Però lei con Prodi alle ultime elezioni europee lanciò l’Asinello per rimescolare le carte nell’Ulivo a livello nazionale. Nel 2004 l’Ulivo si presenterà con gli attuali partiti? O si può immaginare qualche novità?
«Dobbiamo costruire una proposta per l’Europa. Il progetto europeo di Prodi, il progetto Penelope, un’Europa forte, federalista, dotata di istituzioni democratiche, deve diventare il progetto di tutto l’Ulivo. E se questo progetto sarà veramente comune non capirei il motivo per cui non dovremmo poi presentarci agli elettori con un’iniziativa comune».
Sta dicendo che i partiti dell’Ulivo dovrebbero presentarsi con una lista unica?
«Esattamente. Questo sarebbe il modo vero di rispondere all’esigenza di unità che arriva dal nostro elettorato. E allo stesso tempo il modo più sicuro per evitare insensate divisioni. L’Ulivo deve presentarsi come una formazione europeista. Con lo stesso progetto per cui si batte Romano Prodi in Europa».
In questo caso Prodi sarebbe disposto a guidare la lista dell’Ulivo?
«Questo è un fatto secondario. Ogni cosa a suo tempo. Piuttosto che chiedere a Prodi di scegliere noi, siamo noi che dobbiamo scegliere fino in fondo di sostenere il suo progetto».
Lei conosce bene le obiezioni che arriveranno alla sua proposta. Alle europee si vota con la proporzionale…
«Non mi si dica che la moltiplicazione delle liste ci premia. Gli elettori dell’Ulivo ci hanno più volte dimostrato, anche alle amministrative, che sanno premiare la qualità di un progetto quando si presenta sotto il segno dell’unità. L’Europa ha bisogno della nostra unità. Nessuno può presentarsi da solo compiutamente come partito europeista. È una bandiera che possiamo sventolare solo stando insieme».
In Europa i Ds stanno con i socialisti, una parte della Margherita con i liberal-democratici e un’altra addirittura con i popolari, assieme a Berlusconi. E poi ci sono i Verdi, lo Sdi…E lei vorrebbe unire tutti sotto la stessa insegna?
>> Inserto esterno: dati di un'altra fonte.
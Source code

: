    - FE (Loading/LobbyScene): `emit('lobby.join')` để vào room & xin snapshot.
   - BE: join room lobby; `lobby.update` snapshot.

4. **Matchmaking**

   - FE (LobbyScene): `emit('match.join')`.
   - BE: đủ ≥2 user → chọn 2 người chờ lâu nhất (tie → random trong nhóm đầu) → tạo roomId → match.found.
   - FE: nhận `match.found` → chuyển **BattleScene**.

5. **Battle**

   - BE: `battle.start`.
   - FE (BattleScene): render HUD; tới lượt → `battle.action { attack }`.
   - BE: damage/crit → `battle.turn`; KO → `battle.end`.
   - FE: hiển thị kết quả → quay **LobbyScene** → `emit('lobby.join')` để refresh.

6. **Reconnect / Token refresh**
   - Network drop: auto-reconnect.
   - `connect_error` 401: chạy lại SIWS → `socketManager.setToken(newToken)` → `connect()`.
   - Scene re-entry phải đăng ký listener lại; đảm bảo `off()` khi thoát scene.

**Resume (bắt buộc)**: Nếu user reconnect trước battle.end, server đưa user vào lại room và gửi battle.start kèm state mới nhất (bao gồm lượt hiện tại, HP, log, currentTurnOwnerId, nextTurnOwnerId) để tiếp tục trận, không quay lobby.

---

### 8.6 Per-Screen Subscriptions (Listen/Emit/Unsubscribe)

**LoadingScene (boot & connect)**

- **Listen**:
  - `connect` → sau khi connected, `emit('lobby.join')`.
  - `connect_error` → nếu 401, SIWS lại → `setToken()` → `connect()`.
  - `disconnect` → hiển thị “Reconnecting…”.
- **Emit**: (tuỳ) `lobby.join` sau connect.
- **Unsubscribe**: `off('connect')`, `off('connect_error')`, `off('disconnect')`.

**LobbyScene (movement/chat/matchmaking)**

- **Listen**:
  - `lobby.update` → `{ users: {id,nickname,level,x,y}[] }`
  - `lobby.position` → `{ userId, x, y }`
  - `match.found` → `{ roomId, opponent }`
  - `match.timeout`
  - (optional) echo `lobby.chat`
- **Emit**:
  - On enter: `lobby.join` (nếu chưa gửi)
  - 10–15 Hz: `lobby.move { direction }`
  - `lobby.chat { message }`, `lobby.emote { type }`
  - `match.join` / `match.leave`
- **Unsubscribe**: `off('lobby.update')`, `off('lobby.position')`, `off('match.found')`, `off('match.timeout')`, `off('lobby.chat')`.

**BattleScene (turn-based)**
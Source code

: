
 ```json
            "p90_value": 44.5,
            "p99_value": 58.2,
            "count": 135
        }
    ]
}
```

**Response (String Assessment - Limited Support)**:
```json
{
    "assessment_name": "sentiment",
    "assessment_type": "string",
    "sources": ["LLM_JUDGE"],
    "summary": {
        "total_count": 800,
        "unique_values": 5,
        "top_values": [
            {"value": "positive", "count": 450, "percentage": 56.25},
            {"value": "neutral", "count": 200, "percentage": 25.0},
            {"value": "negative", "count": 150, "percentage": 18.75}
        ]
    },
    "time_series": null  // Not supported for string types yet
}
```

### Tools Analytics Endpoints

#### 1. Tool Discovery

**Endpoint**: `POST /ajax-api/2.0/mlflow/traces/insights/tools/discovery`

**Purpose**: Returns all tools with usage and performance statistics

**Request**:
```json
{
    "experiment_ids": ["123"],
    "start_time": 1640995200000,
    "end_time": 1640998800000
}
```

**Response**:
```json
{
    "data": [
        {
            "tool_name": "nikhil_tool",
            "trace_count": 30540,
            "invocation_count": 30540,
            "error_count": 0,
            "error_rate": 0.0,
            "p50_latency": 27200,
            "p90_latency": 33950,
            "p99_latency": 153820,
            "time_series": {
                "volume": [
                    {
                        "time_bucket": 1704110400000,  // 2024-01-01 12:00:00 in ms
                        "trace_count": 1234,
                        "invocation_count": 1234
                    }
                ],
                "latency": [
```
«Perché continuare a importare dall’Europa divisioni che vengono dal passato invece di costruire anche in Europa la nostra unità presente? Vogliamo il massimo di unità. I riformisti italiani protagonisti in Europa per l’Europa. La mia proposta intercetta il confronto aperto da Massimo D’Alema e Giuliano Amato sulle pagine di “Italianieuropei” che proposero il superamento del Partito socialista europeo. Una proposta accolta con freddezza dagli altri partiti europei. Ma a D’Alema e Amato chiedo di continuare su quella linea,
di essere partecipi della scommessa che loro stessi hanno lanciato. Non possiamo restare sempre al vorrei ma non posso. È il momento di dare testimonianza alle nostre convinzioni, non limitarci a lasciarle a verbale».
E la Margherita?
«Il dibattito che lancio riguarda l’intero Ulivo. Ma la Margherita nell’Ulivo è forse la formazione più leggera, più libera da vincoli del passato, e ha i doveri che le vengono dalla sua libertà. Ha meno difficoltà di altri ad assumere pienamente il progetto di Prodi. Ma sarebbe meschino, riduttivo assumerlo in esclusiva. Ripeto: la mia è una proposta di unità».
E se Berlusconi rovina tutto e ci porta a votare nel 2004, cosa farete? Chiederete a Prodi di tornare in anticipo?
«Io so solo che Prodi si sente pienamente legato al compimento della sua missione europea. E che svolgerà il suo incarico fino all’ultimo momento».